Start of Source data

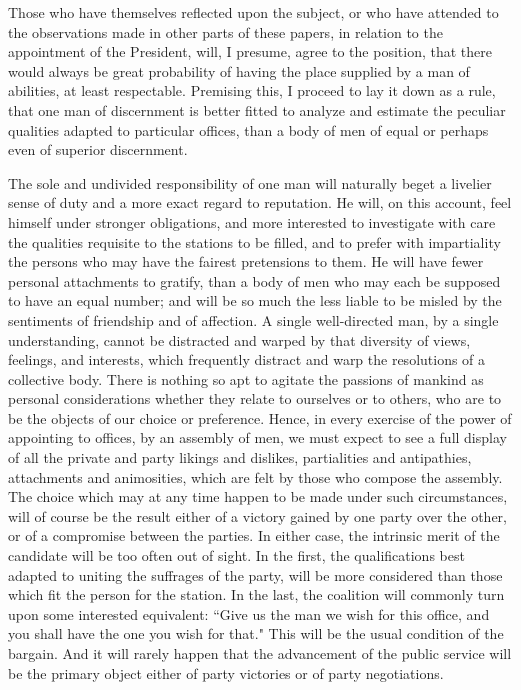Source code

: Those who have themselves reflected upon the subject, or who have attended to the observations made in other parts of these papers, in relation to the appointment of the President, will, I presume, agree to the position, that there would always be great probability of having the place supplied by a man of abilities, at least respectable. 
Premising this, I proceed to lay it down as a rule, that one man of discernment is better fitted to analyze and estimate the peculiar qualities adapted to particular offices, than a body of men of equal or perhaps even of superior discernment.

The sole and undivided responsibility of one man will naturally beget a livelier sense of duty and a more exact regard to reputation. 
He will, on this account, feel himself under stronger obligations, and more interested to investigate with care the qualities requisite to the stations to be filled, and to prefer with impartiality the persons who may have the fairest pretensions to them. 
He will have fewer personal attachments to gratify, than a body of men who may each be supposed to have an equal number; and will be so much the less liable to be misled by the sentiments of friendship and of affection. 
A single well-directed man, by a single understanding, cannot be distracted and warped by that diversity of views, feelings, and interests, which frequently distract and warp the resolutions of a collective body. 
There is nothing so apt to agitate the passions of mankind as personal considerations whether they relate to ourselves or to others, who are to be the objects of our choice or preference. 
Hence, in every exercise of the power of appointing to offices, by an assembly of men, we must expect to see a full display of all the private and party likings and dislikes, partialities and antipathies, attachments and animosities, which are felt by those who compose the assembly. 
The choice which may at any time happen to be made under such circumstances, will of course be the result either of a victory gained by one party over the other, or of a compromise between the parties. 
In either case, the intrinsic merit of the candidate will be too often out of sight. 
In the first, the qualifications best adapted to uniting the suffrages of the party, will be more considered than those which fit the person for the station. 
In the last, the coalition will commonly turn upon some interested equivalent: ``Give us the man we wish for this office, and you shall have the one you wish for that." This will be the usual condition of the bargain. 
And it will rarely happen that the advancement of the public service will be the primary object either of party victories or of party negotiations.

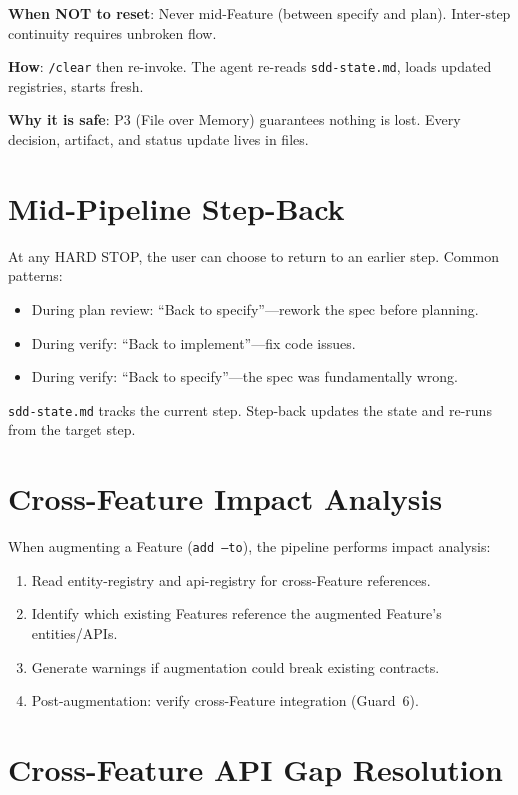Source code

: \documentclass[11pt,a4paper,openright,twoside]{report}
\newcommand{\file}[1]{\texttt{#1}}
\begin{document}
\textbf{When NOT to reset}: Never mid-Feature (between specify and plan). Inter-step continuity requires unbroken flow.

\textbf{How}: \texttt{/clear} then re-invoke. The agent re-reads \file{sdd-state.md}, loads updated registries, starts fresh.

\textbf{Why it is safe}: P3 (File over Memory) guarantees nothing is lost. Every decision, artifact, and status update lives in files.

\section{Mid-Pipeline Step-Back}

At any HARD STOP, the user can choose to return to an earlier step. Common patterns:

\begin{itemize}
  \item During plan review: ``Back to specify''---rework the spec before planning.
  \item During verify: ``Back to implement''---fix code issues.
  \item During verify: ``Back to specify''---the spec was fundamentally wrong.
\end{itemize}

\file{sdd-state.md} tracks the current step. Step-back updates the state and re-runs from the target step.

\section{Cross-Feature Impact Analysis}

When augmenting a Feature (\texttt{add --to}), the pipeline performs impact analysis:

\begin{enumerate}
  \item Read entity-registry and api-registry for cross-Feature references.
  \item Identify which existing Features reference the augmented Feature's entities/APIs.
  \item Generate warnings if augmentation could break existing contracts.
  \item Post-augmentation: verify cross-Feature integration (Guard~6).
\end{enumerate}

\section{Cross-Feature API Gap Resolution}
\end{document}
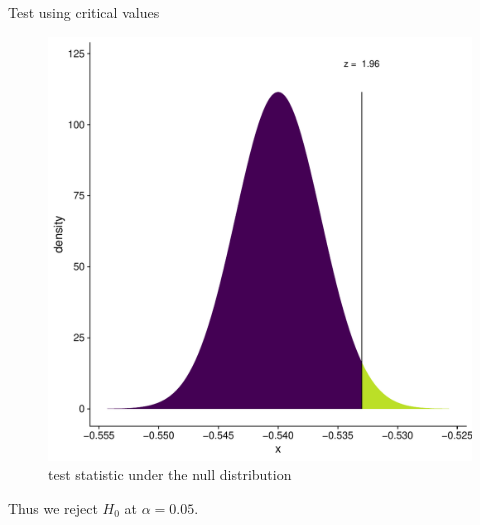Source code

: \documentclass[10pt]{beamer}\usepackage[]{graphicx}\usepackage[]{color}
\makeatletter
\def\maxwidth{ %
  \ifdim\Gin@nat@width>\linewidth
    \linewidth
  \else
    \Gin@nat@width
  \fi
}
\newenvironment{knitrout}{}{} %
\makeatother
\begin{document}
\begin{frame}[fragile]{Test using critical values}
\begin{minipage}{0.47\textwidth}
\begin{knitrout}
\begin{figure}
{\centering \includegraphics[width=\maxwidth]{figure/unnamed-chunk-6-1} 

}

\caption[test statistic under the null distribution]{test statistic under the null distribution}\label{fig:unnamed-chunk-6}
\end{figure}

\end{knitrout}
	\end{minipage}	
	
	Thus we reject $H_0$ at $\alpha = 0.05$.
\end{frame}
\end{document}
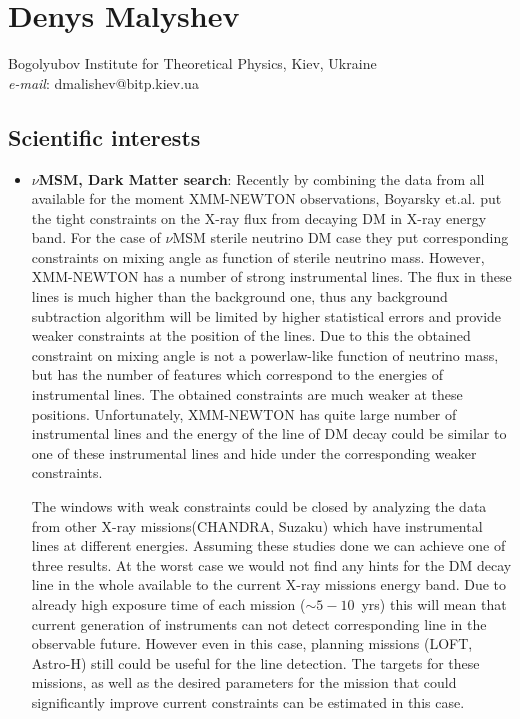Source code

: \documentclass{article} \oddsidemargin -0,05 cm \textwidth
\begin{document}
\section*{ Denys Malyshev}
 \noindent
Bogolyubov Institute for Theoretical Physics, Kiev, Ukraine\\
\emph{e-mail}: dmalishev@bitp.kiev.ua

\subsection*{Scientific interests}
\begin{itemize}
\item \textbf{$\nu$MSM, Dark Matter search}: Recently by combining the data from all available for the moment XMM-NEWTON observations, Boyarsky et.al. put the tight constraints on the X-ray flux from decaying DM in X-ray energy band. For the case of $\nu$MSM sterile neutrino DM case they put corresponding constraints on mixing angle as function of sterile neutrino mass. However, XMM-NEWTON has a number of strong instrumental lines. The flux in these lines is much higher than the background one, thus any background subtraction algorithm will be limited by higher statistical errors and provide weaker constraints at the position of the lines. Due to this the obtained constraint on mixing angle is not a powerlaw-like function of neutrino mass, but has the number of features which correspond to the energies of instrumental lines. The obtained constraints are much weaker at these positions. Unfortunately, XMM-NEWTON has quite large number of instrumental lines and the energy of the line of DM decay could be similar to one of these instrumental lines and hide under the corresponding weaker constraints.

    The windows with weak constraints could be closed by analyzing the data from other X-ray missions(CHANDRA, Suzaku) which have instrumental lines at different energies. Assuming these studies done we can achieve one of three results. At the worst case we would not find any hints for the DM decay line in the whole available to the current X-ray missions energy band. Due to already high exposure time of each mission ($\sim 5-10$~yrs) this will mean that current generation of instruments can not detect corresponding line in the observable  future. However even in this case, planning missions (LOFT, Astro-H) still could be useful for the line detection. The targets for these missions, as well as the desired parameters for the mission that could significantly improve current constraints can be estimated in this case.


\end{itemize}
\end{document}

End of Source data

**Task statement**
Every line in the records above with the string "more" in it should be shown.

**Response to this exercise**
The sole and undivided responsibility of one man will naturally beget a livelier sense of duty and a more exact regard to reputation. 
He will, on this account, feel himself under stronger obligations, and more interested to investigate with care the qualities requisite to the stations to be filled, and to prefer with impartiality the persons who may have the fairest pretensions to them. 
In the first, the qualifications best adapted to uniting the suffrages of the party, will be more considered than those which fit the person for the station. 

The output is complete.